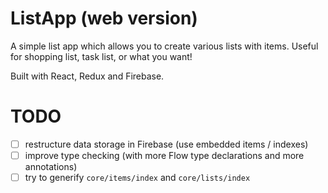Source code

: # ListApp (web version)

A simple list app which allows you to create various lists with items. Useful for shopping list, task list, or what you want!

Built with React, Redux and Firebase.

# TODO

- [ ] restructure data storage in Firebase (use embedded items / indexes)
- [ ] improve type checking (with more Flow type declarations and more annotations)
- [ ] try to generify `core/items/index` and `core/lists/index`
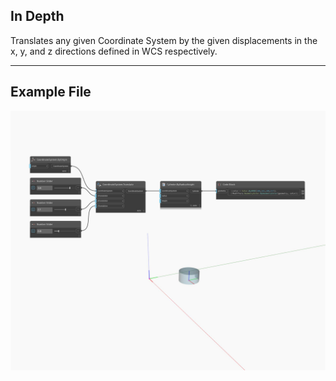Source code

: <!--- Autodesk.DesignScript.Geometry.CoordinateSystem.Translate(xTranslation, yTranslation, zTranslation) --->
<!--- LXHMBBFA4YF6O3K3SV762F2NW7HY7GGYBRPHPN2EE74TG2W5NM4A --->
## In Depth
Translates any given Coordinate System by the given displacements in the x, y, and z directions defined in WCS respectively.
___
## Example File

![Translate (xTranslation, yTranslation, zTranslation)](./LXHMBBFA4YF6O3K3SV762F2NW7HY7GGYBRPHPN2EE74TG2W5NM4A_img.jpg)

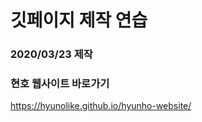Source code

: 
# 깃페이지 제작 연습
### 2020/03/23 제작


### __현호 웹사이트 바로가기__

<https://hyunolike.github.io/hyunho-website/>


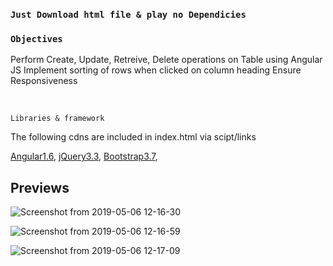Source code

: 

### `Just Download html file & play no Dependicies`



### `Objectives`

Perform Create, Update, Retreive, Delete operations on Table using Angular JS
Implement sorting of rows when clicked on column heading
Ensure Responsiveness

<br>

`Libraries & framework` <br>

The following cdns are included in index.html via scipt/links

[Angular1.6](https://ajax.googleapis.com/ajax/libs/angularjs/1.6.9/angular.min.js),
[jQuery3.3](https://ajax.googleapis.com/ajax/libs/jquery/3.3.1/jquery.min.js),
[Bootstrap3.7](https://maxcdn.bootstrapcdn.com/bootstrap/3.3.7/js/bootstrap.min.js),



## Previews 

![Screenshot from 2019-05-06 12-16-30](https://user-images.githubusercontent.com/32532380/57210220-7ad79780-6ff9-11e9-919d-8c5505ef65c7.png)

![Screenshot from 2019-05-06 12-16-59](https://user-images.githubusercontent.com/32532380/57210222-7b702e00-6ff9-11e9-8524-b6c6e8ae8643.png)

![Screenshot from 2019-05-06 12-17-09](https://user-images.githubusercontent.com/32532380/57210223-7b702e00-6ff9-11e9-8d08-67823b6c7103.png)
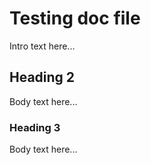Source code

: # Testing doc file
Intro text here...

## Heading 2
Body text here...

### Heading 3
Body text here...
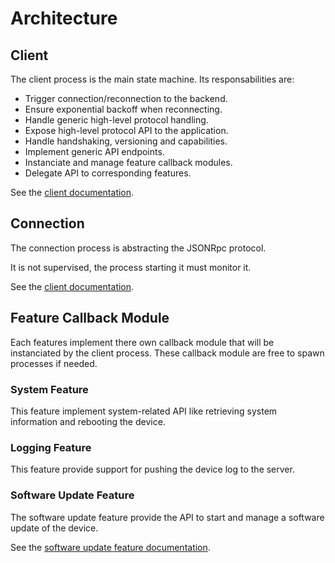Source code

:# Architecture

## Client

The client process is the main state machine. Its responsabilities are:

 - Trigger connection/reconnection to the backend.
 - Ensure exponential backoff when reconnecting.
 - Handle generic high-level protocol handling.
 - Expose high-level protocol API to the application.
 - Handle handshaking, versioning and capabilities.
 - Implement generic API endpoints.
 - Instanciate and manage feature callback modules.
 - Delegate API to corresponding features.

See the [client documentation](grisp_connect_client.md).


## Connection

The connection process is abstracting the JSONRpc protocol.

It is not supervised, the process starting it must monitor it.

See the [client documentation](grisp_connect_connection.md).


## Feature Callback Module

Each features implement there own callback module that will be instanciated by
the client process. These callback module are free to spawn processes if needed.


### System Feature

This feature implement system-related API like retrieving system information and
rebooting the device.


### Logging Feature

This feature provide support for pushing the device log to the server.


### Software Update Feature

The software update feature provide the API to start and manage a software
update of the device.

See the [software update feature documentation](grisp_connect_update_feature.md).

**Your objective**
Restate the whole listing above exactly, please, omitting every image.

**The answer**
Source code

: # ListApp (web version)

A simple list app which allows you to create various lists with items. Useful for shopping list, task list, or what you want!

Built with React, Redux and Firebase.

# TODO

- [ ] restructure data storage in Firebase (use embedded items / indexes)
- [ ] improve type checking (with more Flow type declarations and more annotations)
- [ ] try to generify `core/items/index` and `core/lists/index`
Source code

: <!--- Autodesk.DesignScript.Geometry.CoordinateSystem.Translate(xTranslation, yTranslation, zTranslation) --->
<!--- LXHMBBFA4YF6O3K3SV762F2NW7HY7GGYBRPHPN2EE74TG2W5NM4A --->
## In Depth
Translates any given Coordinate System by the given displacements in the x, y, and z directions defined in WCS respectively.
___
## Example File

![Translate (xTranslation, yTranslation, zTranslation)](./LXHMBBFA4YF6O3K3SV762F2NW7HY7GGYBRPHPN2EE74TG2W5NM4A_img.jpg)

Source code

: 
# 깃페이지 제작 연습
### 2020/03/23 제작


### __현호 웹사이트 바로가기__

<https://hyunolike.github.io/hyunho-website/>


Source code

: 

### `Just Download html file & play no Dependicies`



### `Objectives`

Perform Create, Update, Retreive, Delete operations on Table using Angular JS
Implement sorting of rows when clicked on column heading
Ensure Responsiveness

<br>

`Libraries & framework` <br>

The following cdns are included in index.html via scipt/links

[Angular1.6](https://ajax.googleapis.com/ajax/libs/angularjs/1.6.9/angular.min.js),
[jQuery3.3](https://ajax.googleapis.com/ajax/libs/jquery/3.3.1/jquery.min.js),
[Bootstrap3.7](https://maxcdn.bootstrapcdn.com/bootstrap/3.3.7/js/bootstrap.min.js),



## Previews 

![Screenshot from 2019-05-06 12-16-30](https://user-images.githubusercontent.com/32532380/57210220-7ad79780-6ff9-11e9-919d-8c5505ef65c7.png)

![Screenshot from 2019-05-06 12-16-59](https://user-images.githubusercontent.com/32532380/57210222-7b702e00-6ff9-11e9-8524-b6c6e8ae8643.png)

![Screenshot from 2019-05-06 12-17-09](https://user-images.githubusercontent.com/32532380/57210223-7b702e00-6ff9-11e9-8d08-67823b6c7103.png)
Source code

: # Testing doc file
Intro text here...

## Heading 2
Body text here...

### Heading 3
Body text here...
Source code

:# Architecture

## Client

The client process is the main state machine. Its responsabilities are:

 - Trigger connection/reconnection to the backend.
 - Ensure exponential backoff when reconnecting.
 - Handle generic high-level protocol handling.
 - Expose high-level protocol API to the application.
 - Handle handshaking, versioning and capabilities.
 - Implement generic API endpoints.
 - Instanciate and manage feature callback modules.
 - Delegate API to corresponding features.

See the [client documentation](grisp_connect_client.md).


## Connection

The connection process is abstracting the JSONRpc protocol.

It is not supervised, the process starting it must monitor it.

See the [client documentation](grisp_connect_connection.md).


## Feature Callback Module

Each features implement there own callback module that will be instanciated by
the client process. These callback module are free to spawn processes if needed.


### System Feature

This feature implement system-related API like retrieving system information and
rebooting the device.


### Logging Feature

This feature provide support for pushing the device log to the server.


### Software Update Feature

The software update feature provide the API to start and manage a software
update of the device.

See the [software update feature documentation](grisp_connect_update_feature.md).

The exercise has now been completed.